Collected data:
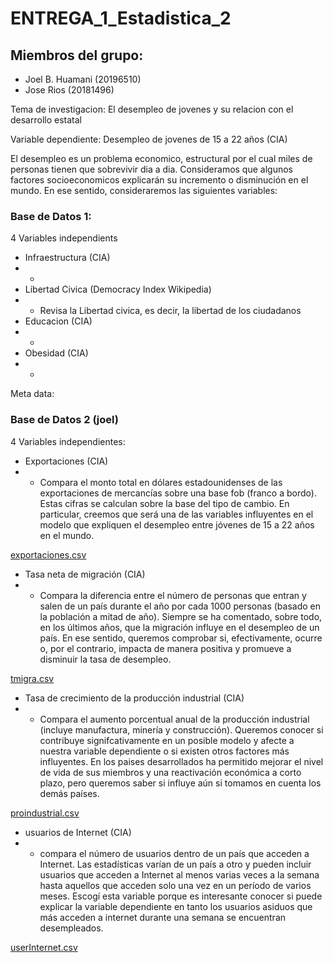# ENTREGA_1_Estadistica_2

## Miembros del grupo:
 + Joel B. Huamani (20196510)
 + Jose Rios (20181496)
 
Tema de investigacion: El desempleo de jovenes y su relacion con el desarrollo estatal 

Variable dependiente: Desempleo de jovenes de 15 a 22 años (CIA)

El desempleo es un problema economico, estructural por el cual miles de personas tienen que sobrevivir dia a dia. Consideramos que algunos factores socioeconomicos explicarán su incremento o disminución en el mundo. En ese sentido, consideraremos las siguientes variables:


### Base de Datos 1:

4 Variables independients
 + Infraestructura (CIA)
 + -
 + Libertad Civica (Democracy Index Wikipedia)
 + - Revisa la Libertad civica, es decir, la libertad de los ciudadanos 
 + Educacion (CIA)
 + -
 + Obesidad (CIA)
 + -
 
Meta data:


### Base de Datos 2 (joel)

4 Variables independientes:

 + Exportaciones (CIA) 
 + - Compara el monto total en dólares estadounidenses de las exportaciones de mercancías sobre una base fob (franco a bordo). Estas cifras se calculan sobre la base del tipo de cambio. En particular, creemos que será una de las variables influyentes en el modelo que expliquen el desempleo entre jóvenes de 15 a 22 años en el mundo. 
 
[exportaciones.csv](https://github.com/20181496/Trabajo-final-Estadistica-2/files/9539624/exportaciones.csv)

 + Tasa neta de migración (CIA)
 + - Compara la diferencia entre el número de personas que entran y salen de un país durante el año por cada 1000 personas (basado en la población a mitad de año). Siempre se ha comentado, sobre todo, en los últimos años, que la migración influye en el desempleo de un país. En ese sentido, queremos comprobar si, efectivamente, ocurre o, por el contrario, impacta de manera positiva y promueve a disminuir la tasa de desempleo.
 
[tmigra.csv](https://github.com/20181496/Trabajo-final-Estadistica-2/files/9539627/tmigra.csv)

 + Tasa de crecimiento de la producción industrial (CIA)
 + - Compara el aumento porcentual anual de la producción industrial (incluye manufactura, minería y construcción). Queremos conocer si contribuye signifcativamente en un posible modelo y afecte a nuestra variable dependiente o si existen otros factores más influyentes. En los paises desarrollados ha permitido mejorar el nivel de vida de sus miembros y una reactivación económica a corto plazo, pero queremos saber si influye aún si tomamos en cuenta los demás países.
 
[proindustrial.csv](https://github.com/20181496/Trabajo-final-Estadistica-2/files/9539625/proindustrial.csv)

 + usuarios de Internet (CIA)
 + - compara el número de usuarios dentro de un país que acceden a Internet. Las estadísticas varían de un país a otro y pueden incluir usuarios que acceden a Internet al menos varias veces a la semana hasta aquellos que acceden solo una vez en un período de varios meses. Escogí esta variable porque es interesante conocer si puede explicar la variable dependiente en tanto los usuarios asiduos que más acceden a internet durante una semana se encuentran desempleados.

[userInternet.csv](https://github.com/20181496/Trabajo-final-Estadistica-2/files/9539626/userInternet.csv)



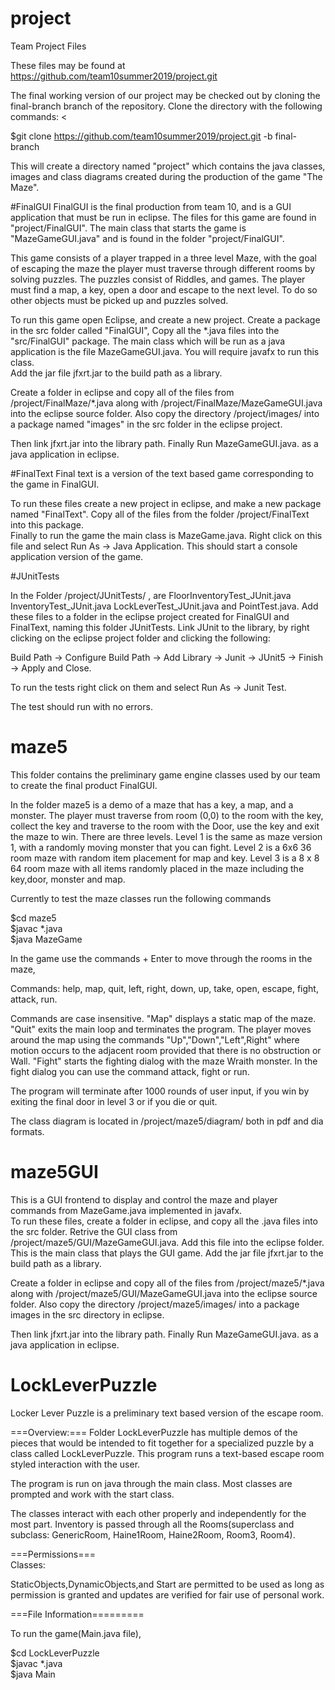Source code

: # project
Team Project Files <BR>

These files may be found at https://github.com/team10summer2019/project.git <BR>

The final working version of our project may be checked out by cloning the final-branch branch of the repository.  Clone the directory with the following commands: <<BR>

$git clone https://github.com/team10summer2019/project.git -b final-branch  <BR>

This will create a directory named "project" which contains the java classes, images and class diagrams created during the production of the game "The Maze".  <BR>

#FinalGUI 
FinalGUI is the final production from team 10, and is a GUI application that must be run in eclipse.   The files for this game are found in "project/FinalGUI".
The main class that starts the game is "MazeGameGUI.java" and is found in the folder "project/FinalGUI". <BR>

This game consists of a player trapped in a three level Maze, with the goal of escaping the maze the player must traverse through different rooms by solving puzzles. 
The puzzles consist of Riddles, and games.  The player must find a map, a key, open a door and escape to the next level.  To do so other objects must be picked up and puzzles solved.<BR>

To run this game open Eclipse, and create a new project. Create a package in the src folder called "FinalGUI", Copy all the *.java files into the "src/FinalGUI" package. 
The main class which will be run as a java application is the file MazeGameGUI.java.  You will require javafx to run this class.  
Add the jar file jfxrt.jar to the build path as a library.<BR>

Create a folder in eclipse and copy all of the files from /project/FinalMaze/*.java  along with /project/FinalMaze/MazeGameGUI.java 
into the eclipse source folder. Also copy the directory /project/images/ into a package named "images" in the src folder in the eclipse project. <BR> 

Then link jfxrt.jar into the library path.  Finally Run MazeGameGUI.java. as a java application in eclipse. <BR>

#FinalText
Final text is a version of the text based game corresponding to the game in FinalGUI.<BR>

To run these files create a new project in eclipse, and make a new package named "FinalText".  Copy all of the files from the folder /project/FinalText into this package. <BR>
Finally to run the game the main class is MazeGame.java.  Right click on this file and select Run As -> Java Application. This should start a console application version of the game.<BR> 

#JUnitTests

In the Folder /project/JUnitTests/ , are FloorInventoryTest_JUnit.java  InventoryTest_JUnit.java  LockLeverTest_JUnit.java and PointTest.java. Add these files to a folder
in the eclipse project created for FinalGUI and FinalText, naming this folder JUnitTests.   Link JUnit to the library, by right clicking on the eclipse project folder and clicking the following:<BR>

Build Path -> Configure Build Path -> Add Library  -> Junit -> JUnit5 -> Finish -> Apply and Close.<BR>

To run the tests right click on them and select Run As -> Junit Test. <BR> 

The test should run with no errors.  <BR>

# maze5
This folder contains the preliminary game engine classes used by our team to create the final product FinalGUI. <BR>

In the folder maze5 is a demo of a maze that has a key, a map, and a monster. The player must traverse from room (0,0) to the room 
with the key, collect the key and traverse to the room with the Door, use the key and exit the maze to win.  There are three levels.
Level 1 is the same as maze version 1, with a randomly moving monster that you can fight.   Level 2 is a 6x6 36 room maze with random item placement for map and key.
Level 3 is a 8 x 8 64 room maze with all items randomly placed in the maze including the key,door, monster and map. <BR>

Currently to test the maze classes run the following commands <BR>

$cd maze5 <BR>
$javac *.java <BR>
$java MazeGame <BR>

In the game use the commands + Enter to move through the rooms in the maze, <BR>

Commands:  help, map, quit, left, right, down, up, take, open, escape, fight, attack, run. <BR>

Commands are case insensitive. "Map" displays a static map of the maze. "Quit" exits the main loop and 
terminates the program. The player moves around the map using the commands "Up","Down","Left",Right" where 
motion occurs to the adjacent room provided that there is no obstruction or Wall.
"Fight" starts the fighting dialog with the maze Wraith monster. In the fight dialog you can use the command attack, fight or run.  <BR>

The program will terminate after 1000 rounds of user input, if you win by exiting the final door in level 3 or if you die or quit. <BR>

The class diagram is located in /project/maze5/diagram/ both in pdf and dia formats. <BR>

# maze5GUI
This is a GUI frontend to display and control the maze and player commands from MazeGame.java implemented in javafx.  
To run these files, create a folder in eclipse, and copy all the .java files into the src folder. 
Retrive the GUI class from /project/maze5/GUI/MazeGameGUI.java. Add this file into the eclipse folder.  This is the main class that plays the GUI game. 
Add the jar file jfxrt.jar to the build path as a library.<BR>

Create a folder in eclipse and copy all of the files from /project/maze5/*.java  along with /project/maze5/GUI/MazeGameGUI.java 
into the eclipse source folder. Also copy the directory /project/maze5/images/ into a package images in the src directory in eclipse. <BR> 

Then link jfxrt.jar into the library path.  Finally Run MazeGameGUI.java. as a java application in eclipse. <BR>


# LockLeverPuzzle
Locker Lever Puzzle is a preliminary text based version of the escape room.<BR> 

===Overview:===
Folder LockLeverPuzzle has multiple demos of the pieces that would be intended to fit together for a specialized puzzle by a class called LockLeverPuzzle. 
This program runs a text-based escape room styled interaction with the user. <BR>

The program is run on java through the main class.
Most classes are prompted and work with the start class.<BR>

The classes interact with each other properly and independently for the most part. 
Inventory is passed through all the Rooms(superclass and subclass: GenericRoom, Haine1Room, Haine2Room, Room3, Room4).<BR>

===Permissions=== <BR>
Classes: 

StaticObjects,DynamicObjects,and Start 
are permitted to be used as long as permission is granted and updates are verified for fair use of personal work. <BR>

===File Information========= <BR>

To run the game(Main.java file),<BR>

$cd LockLeverPuzzle <BR>
$javac *.java  <BR>
$java Main <BR>
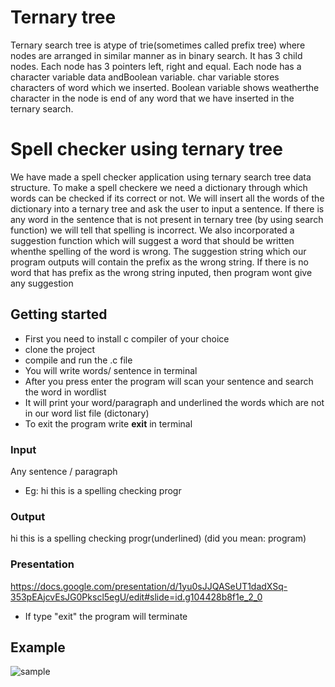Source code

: # Ternary tree
Ternary search tree is atype of trie(sometimes called prefix tree) where nodes are arranged in similar manner as in binary search. 
It has 3 child nodes. Each node has 3 pointers left, right and equal. Each node has a character variable data andBoolean variable. char variable stores characters of word which we inserted. Boolean variable shows weatherthe character in the node is end of any word that we have inserted in the ternary search.
 
# Spell checker using ternary tree
We have made a spell checker application using ternary search tree data structure.
To make a spell checkere we need a dictionary through which words can be checked if its correct or not. We will insert all the words of the dictionary into a ternary tree and ask the user to input a sentence. If there is any word in the sentence that is not present in ternary tree (by using search function) we will tell that spelling is incorrect. We also incorporated a suggestion function which will suggest a word that should be written whenthe spelling of the word is wrong. The suggestion string which our program outputs will contain the prefix as the wrong string. If there is no word that has prefix as the wrong string inputed, then program wont give any suggestion

## Getting started
* First you need to install c compiler of your choice
* clone the project
* compile and run the .c file
* You will write words/ sentence in terminal
* After you press enter the program will scan your sentence and search the word in wordlist
* It will print your word/paragraph and underlined the words which are not in our word list file (dictonary)
* To exit the program write **exit** in terminal

### Input
Any sentence / paragraph
* Eg: hi this is a spelling checking progr

### Output
hi this is a spelling checking progr(underlined) (did you mean: program)

### Presentation
https://docs.google.com/presentation/d/1yu0sJJQASeUT1dadXSq-353pEAjcvEsJG0Pkscl5egU/edit#slide=id.g104428b8f1e_2_0
* If type "exit" the program will terminate

## Example

![sample](https://user-images.githubusercontent.com/83273672/142764964-16c04f2f-20ab-4027-9c7c-d7e717f357d2.png)

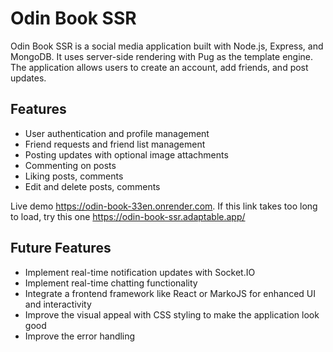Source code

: # Odin Book SSR

Odin Book SSR is a social media application built with Node.js, Express, and MongoDB. It uses server-side rendering with Pug as the template engine. The application allows users to create an account, add friends, and post updates.

## Features

- User authentication and profile management
- Friend requests and friend list management
- Posting updates with optional image attachments
- Commenting on posts
- Liking posts, comments
- Edit and delete posts, comments

Live demo https://odin-book-33en.onrender.com.
If this link takes too long to load, try this one https://odin-book-ssr.adaptable.app/

## Future Features

- Implement real-time notification updates with Socket.IO
- Implement real-time chatting functionality
- Integrate a frontend framework like React or MarkoJS for enhanced UI and interactivity
- Improve the visual appeal with CSS styling to make the application look good
- Improve the error handling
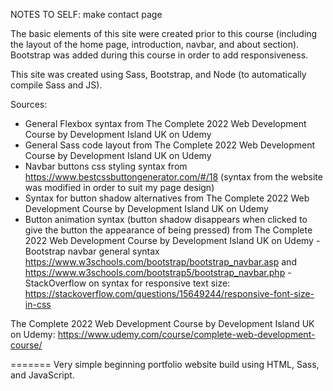 NOTES TO SELF:
make contact page

The basic elements of this site were created prior to this course (including the layout of the home page, introduction, navbar, and about section). Bootstrap was added during this course in order to add responsiveness.

This site was created using Sass, Bootstrap, and Node (to automatically compile Sass and JS).


Sources:
- General Flexbox syntax from The Complete 2022 Web Development Course by Development Island UK on Udemy
- General Sass code layout from The Complete 2022 Web Development Course by Development Island UK on Udemy
- Navbar buttons css styling syntax from https://www.bestcssbuttongenerator.com/#/18 (syntax from the website was modified in order to suit my page design)
- Syntax for button shadow alternatives from The Complete 2022 Web Development Course by Development Island UK on Udemy
- Button animation syntax (button shadow disappears when clicked to give the button the appearance of being pressed) from The Complete 2022 Web Development Course by Development Island UK on Udemy
-Bootstrap navbar general syntax https://www.w3schools.com/bootstrap/bootstrap_navbar.asp and https://www.w3schools.com/bootstrap5/bootstrap_navbar.php 
-StackOverflow on syntax for responsive text size: https://stackoverflow.com/questions/15649244/responsive-font-size-in-css 

The Complete 2022 Web Development Course by Development Island UK on Udemy: https://www.udemy.com/course/complete-web-development-course/ 

=======
Very simple beginning portfolio website build using HTML, Sass, and JavaScript.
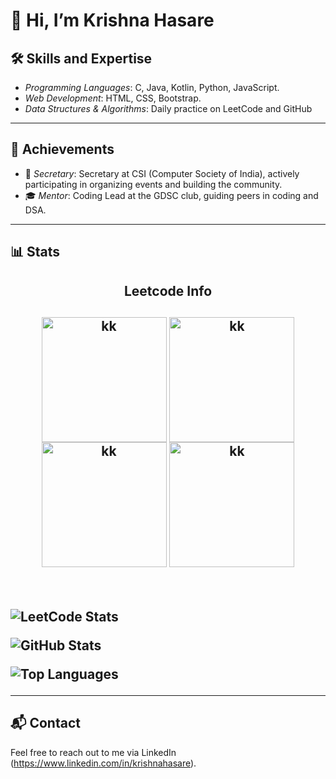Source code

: # 👋 Hi, I’m Krishna Hasare

## 🛠 Skills and Expertise  

- *Programming Languages*: C, Java, Kotlin, Python, JavaScript.  
- *Web Development*: HTML, CSS, Bootstrap.  
- *Data Structures & Algorithms*: Daily practice on LeetCode and GitHub  

---

## 🌟 Achievements  

- 🏅 *Secretary*: Secretary at CSI (Computer Society of India), actively participating in organizing events and building the community.  
- 🎓 *Mentor*: Coding Lead at the GDSC club, guiding peers in coding and DSA.  

---

## 📊 Stats  

<h2 align="center">Leetcode Info<h2>  
<p align="center">
  <a href="https://leetcode.com/krishnahasare/" target="_blank"><img align="center" src="https://leetcode.com/static/images/badges/2024/gif/2024-02.gif" alt="kk" height="200" width="200" /></a>
  <a href="https://leetcode.com/krishnahasare/" target="_blank"><img align="center" src="https://leetcode.com/static/images/badges/2024/gif/2024-03.gif" alt="kk" height="200" width="200" /></a>
  <a href="https://leetcode.com/krishnahasare/" target="_blank"><img align="center" src="https://assets.leetcode.com/static_assets/marketing/2024-200.gif" alt="kk" height="200" width="200" /></a>
  <a href="https://leetcode.com/krishnahasare/" target="_blank"><img align="center" src="https://assets.leetcode.com/static_assets/marketing/2024-100.gif" alt="kk" height="200" width="200" /></a>
</p>
<br>


![LeetCode Stats](https://leetcard.jacoblin.cool/krishnahasare?theme=light&font=Karma&ext=contest)  

![GitHub Stats](https://github-readme-stats.vercel.app/api?username=krishnahasare&show_icons=true&hide_title=true&count_private=true&theme=light)

![Top Languages](https://github-readme-stats.vercel.app/api/top-langs/?username=krishnahasare&layout=compact&theme=light)

---

## 📬 Contact  

Feel free to reach out to me via LinkedIn (https://www.linkedin.com/in/krishnahasare).


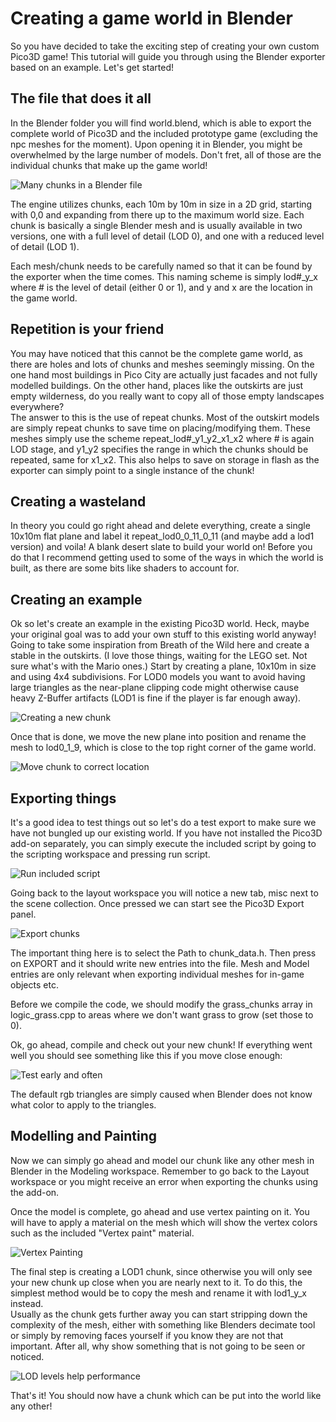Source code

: # Creating a game world in Blender

So you have decided to take the exciting step of creating your own custom Pico3D game! This tutorial will guide you through using the Blender exporter based on an example. Let's get started!

## The file that does it all
In the Blender folder you will find world.blend, which is able to export the complete world of Pico3D and the included prototype game (excluding the npc meshes for the moment). Upon opening it in Blender, you might be overwhelmed by the large number of models. Don't fret, all of those are the individual chunks that make up the game world!  

![Many chunks in a Blender file](blender01.jpg)

The engine utilizes chunks, each 10m by 10m in size in a 2D grid, starting with 0,0 and expanding from there up to the maximum world size. Each chunk is basically a single Blender mesh and is usually available in two versions, one with a full level of detail (LOD 0), and one with a reduced level of detail (LOD 1).  

Each mesh/chunk needs to be carefully named so that it can be found by the exporter when the time comes. This naming scheme is simply lod#_y_x where # is the level of detail (either 0 or 1), and y and x are the location in the game world.

## Repetition is your friend
You may have noticed that this cannot be the complete game world, as there are holes and lots of chunks and meshes seemingly missing. On the one hand most buildings in Pico City are actually just facades and not fully modelled buildings. 
On the other hand, places like the outskirts are just empty wilderness, do you really want to copy all of those empty landscapes everywhere?  
The answer to this is the use of repeat chunks. Most of the outskirt models are simply repeat chunks to save time on placing/modifying them. These meshes simply use the scheme repeat_lod#_y1_y2_x1_x2 where # is again LOD stage, and y1_y2 specifies the range in which the chunks should be repeated, same for x1_x2. This also helps to save on storage in flash as the exporter can simply point to a single instance of the chunk!

## Creating a wasteland
In theory you could go right ahead and delete everything, create a single 10x10m flat plane and label it repeat_lod0_0_11_0_11 (and maybe add a lod1 version) and voila! A blank desert slate to build your world on! Before you do that I recommend getting used to some of the ways in which the world is built, as there are some bits like shaders to account for.


## Creating an example
Ok so let's create an example in the existing Pico3D world. Heck, maybe your original goal was to add your own stuff to this existing world anyway! Going to take some inspiration from Breath of the Wild here and create a stable in the outskirts. (I love those things, waiting for the LEGO set. Not sure what's with the Mario ones.)
Start by creating a plane, 10x10m in size and using 4x4 subdivisions. For LOD0 models you want to avoid having large triangles as the near-plane clipping code might otherwise cause heavy Z-Buffer artifacts (LOD1 is fine if the player is far enough away).


![Creating a new chunk](blender02.jpg)

Once that is done, we move the new plane into position and rename the mesh to lod0_1_9, which is close to the top right corner of the game world.


![Move chunk to correct location](blender03.jpg)


## Exporting things
It's a good idea to test things out so let's do a test export to make sure we have not bungled up our existing world. If you have not installed the Pico3D add-on separately, you can simply execute the included script by going to the scripting workspace and pressing run script.

![Run included script](blender04.jpg)

Going back to the layout workspace you will notice a new tab, misc next to the scene collection. Once pressed we can start see the Pico3D Export panel.


![Export chunks](blender05.jpg)

The important thing here is to select the Path to chunk_data.h. Then press on EXPORT and it should write new entries into the file. Mesh and Model entries are only relevant when exporting individual meshes for in-game objects etc.

Before we compile the code, we should modify the grass_chunks array in logic_grass.cpp to areas where we don't want grass to grow (set those to 0).

Ok, go ahead, compile and check out your new chunk! If everything went well you should see something like this if you move close enough:

![Test early and often](blender06.jpg)

The default rgb triangles are simply caused when Blender does not know what color to apply to the triangles.

## Modelling and Painting
Now we can simply go ahead and model our chunk like any other mesh in Blender in the Modeling workspace. Remember to go back to the Layout workspace or you might receive an error when exporting the chunks using the add-on.

Once the model is complete, go ahead and use vertex painting on it. You will have to apply a material on the mesh which will show the vertex colors such as the included "Vertex paint" material.

![Vertex Painting](blender07.jpg)


The final step is creating a LOD1 chunk, since otherwise you will only see your new chunk up close when you are nearly next to it. To do this, the simplest method would be to copy the mesh and rename it with lod1_y_x instead.  
Usually as the chunk gets further away you can start stripping down the complexity of the mesh, either with something like Blenders decimate tool or simply by removing faces yourself if you know they are not that important. After all, why show something that is not going to be seen or noticed.


![LOD levels help performance](blender08.jpg)

That's it! You should now have a chunk which can be put into the world like any other!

■ **WORK TO BE COMPLETED**: All that is wanted is an exact copy of the lines above from the one with "The final step" through the one with "Usually as the", with both ends included.

■ **SOLUTION FOR THIS TASK**:
The final step is creating a LOD1 chunk, since otherwise you will only see your new chunk up close when you are nearly next to it. To do this, the simplest method would be to copy the mesh and rename it with lod1_y_x instead.  
Usually as the chunk gets further away you can start stripping down the complexity of the mesh, either with something like Blenders decimate tool or simply by removing faces yourself if you know they are not that important. After all, why show something that is not going to be seen or noticed.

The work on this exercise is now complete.